3

I have a big LP program with around $91,000$ variables and $2,900,000$ constraints. They are all binary variables, but I want to try also relaxing the problem putting $0 \le x \le 1$ bounds. I am not very knowledgeable on the subject because I took only one university course on operations research about 30 years ago and didn't use it afterwards, so I forgot nearly everything.

The problem is aimed at trying to prove the union closed sets conjecture for a given fixed number of sets. I have formulated it implementing this answer and this answer.

The formulation is:

$$\max \sum_{i=1}^n a_{1,i} \tag1\label1$$

subject to:

$$\sum_{i=1}^n a_{k,i} \ge \lfloor n/2 \rfloor + 1, \space 2 \le k \le q \tag2\label2$$ $$a_{k,\ell} \le a_{k,i} + 1 - z_{i,j,\ell}, \space 1 \le k \le q, 1 \le i \lt j \le n, 1 \le \ell \le n \tag3\label3$$ $$a_{k,\ell} \le a_{k,j} + 1 - z_{i,j, \ell}, \space 1 \le k \le q, 1 \le i \lt j \le n, 1 \le \ell \le n \tag4\label4$$ $$a_{k,\ell} \ge a_{k,i} + a_{k,j} + z_{i,j,\ell} - 2, \space 1 \le k \le q, 1 \le i \lt j \le n, 1 \le \ell \le n \tag5\label5$$ $$\sum_{\ell=1}^n z_{i,j,\ell} = 1, \space 1 \le i \lt j \le n \tag6\label6$$ $$x_{k,i,j} \le a_{k,i} + a_{k,j} \le 2-x_{k,i,j}, \space 1 \le k \le q, 1 \le i \lt j \le n \tag7\label7$$ $$\sum_{k=1}^q x_{k,i,j} \ge 1, \space 1 \le k \le q, 1 \le i \lt j \le n \tag8\label8$$

with all binary values.
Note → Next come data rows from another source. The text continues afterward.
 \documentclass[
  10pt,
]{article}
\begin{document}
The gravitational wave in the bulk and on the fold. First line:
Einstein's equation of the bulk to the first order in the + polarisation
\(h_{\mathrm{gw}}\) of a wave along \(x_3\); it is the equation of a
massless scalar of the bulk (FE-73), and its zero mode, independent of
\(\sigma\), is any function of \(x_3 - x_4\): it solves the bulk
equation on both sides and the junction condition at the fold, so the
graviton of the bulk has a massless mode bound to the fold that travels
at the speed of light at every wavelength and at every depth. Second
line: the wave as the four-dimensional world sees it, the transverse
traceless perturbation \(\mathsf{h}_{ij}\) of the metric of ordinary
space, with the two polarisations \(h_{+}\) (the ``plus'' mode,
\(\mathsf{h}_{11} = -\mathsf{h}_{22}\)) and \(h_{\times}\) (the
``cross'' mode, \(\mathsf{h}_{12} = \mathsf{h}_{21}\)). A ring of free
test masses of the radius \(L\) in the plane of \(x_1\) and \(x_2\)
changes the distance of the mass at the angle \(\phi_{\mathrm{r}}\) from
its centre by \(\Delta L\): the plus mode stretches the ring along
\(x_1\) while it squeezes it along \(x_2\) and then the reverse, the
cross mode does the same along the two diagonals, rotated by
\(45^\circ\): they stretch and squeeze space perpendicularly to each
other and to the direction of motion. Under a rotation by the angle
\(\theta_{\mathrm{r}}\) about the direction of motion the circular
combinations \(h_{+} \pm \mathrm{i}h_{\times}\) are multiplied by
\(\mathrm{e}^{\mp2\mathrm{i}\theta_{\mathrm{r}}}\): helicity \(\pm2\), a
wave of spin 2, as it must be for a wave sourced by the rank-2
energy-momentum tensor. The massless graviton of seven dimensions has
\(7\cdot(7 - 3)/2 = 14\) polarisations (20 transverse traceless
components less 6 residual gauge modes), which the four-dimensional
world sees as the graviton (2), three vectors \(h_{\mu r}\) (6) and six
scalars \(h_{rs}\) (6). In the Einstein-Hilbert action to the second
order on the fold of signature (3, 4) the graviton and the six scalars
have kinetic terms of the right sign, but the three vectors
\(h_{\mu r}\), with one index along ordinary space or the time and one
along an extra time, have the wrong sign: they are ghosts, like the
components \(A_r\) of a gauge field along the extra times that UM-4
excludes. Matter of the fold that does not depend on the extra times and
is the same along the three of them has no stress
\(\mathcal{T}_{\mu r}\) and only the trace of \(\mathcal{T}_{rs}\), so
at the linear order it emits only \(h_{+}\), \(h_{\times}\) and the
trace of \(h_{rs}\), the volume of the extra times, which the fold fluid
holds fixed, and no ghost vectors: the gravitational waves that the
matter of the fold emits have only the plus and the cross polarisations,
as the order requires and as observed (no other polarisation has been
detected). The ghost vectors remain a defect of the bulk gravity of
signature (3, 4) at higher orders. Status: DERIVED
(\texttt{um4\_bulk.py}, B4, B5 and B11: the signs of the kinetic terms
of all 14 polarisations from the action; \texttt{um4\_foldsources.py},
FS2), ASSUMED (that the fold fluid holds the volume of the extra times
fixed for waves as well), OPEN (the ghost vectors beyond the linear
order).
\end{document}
Some of the $\eqref{3}$, $\eqref{4}$, $\eqref{5}$, can be eliminated or simplified when $\ell = i$ or $\ell = j$. There are many alternatives for $\eqref{1}$ and $\eqref{2}$, for example we can order the occurrences of elements from element $1$ to $q$ and then again search the maximum occurrence of element $1$.

This is actually the dual formulation of the union closed sets conjecture, because we are considering intersection-closed families of sets (the intersection of any two sets must still belong to the family), and if the conjecture is true there must exist at least one element in at most $\lfloor n/2 \rfloor$ sets.

The matrix with elements $a_{i,j}$ represent the family of sets: a column is one set, while a row represents an element (well, there can be two or more identical rows, in which case we can think they represent a single element). There are $n$ columns (the given fixed number of sets) and $q$ rows (the maximum number of elements).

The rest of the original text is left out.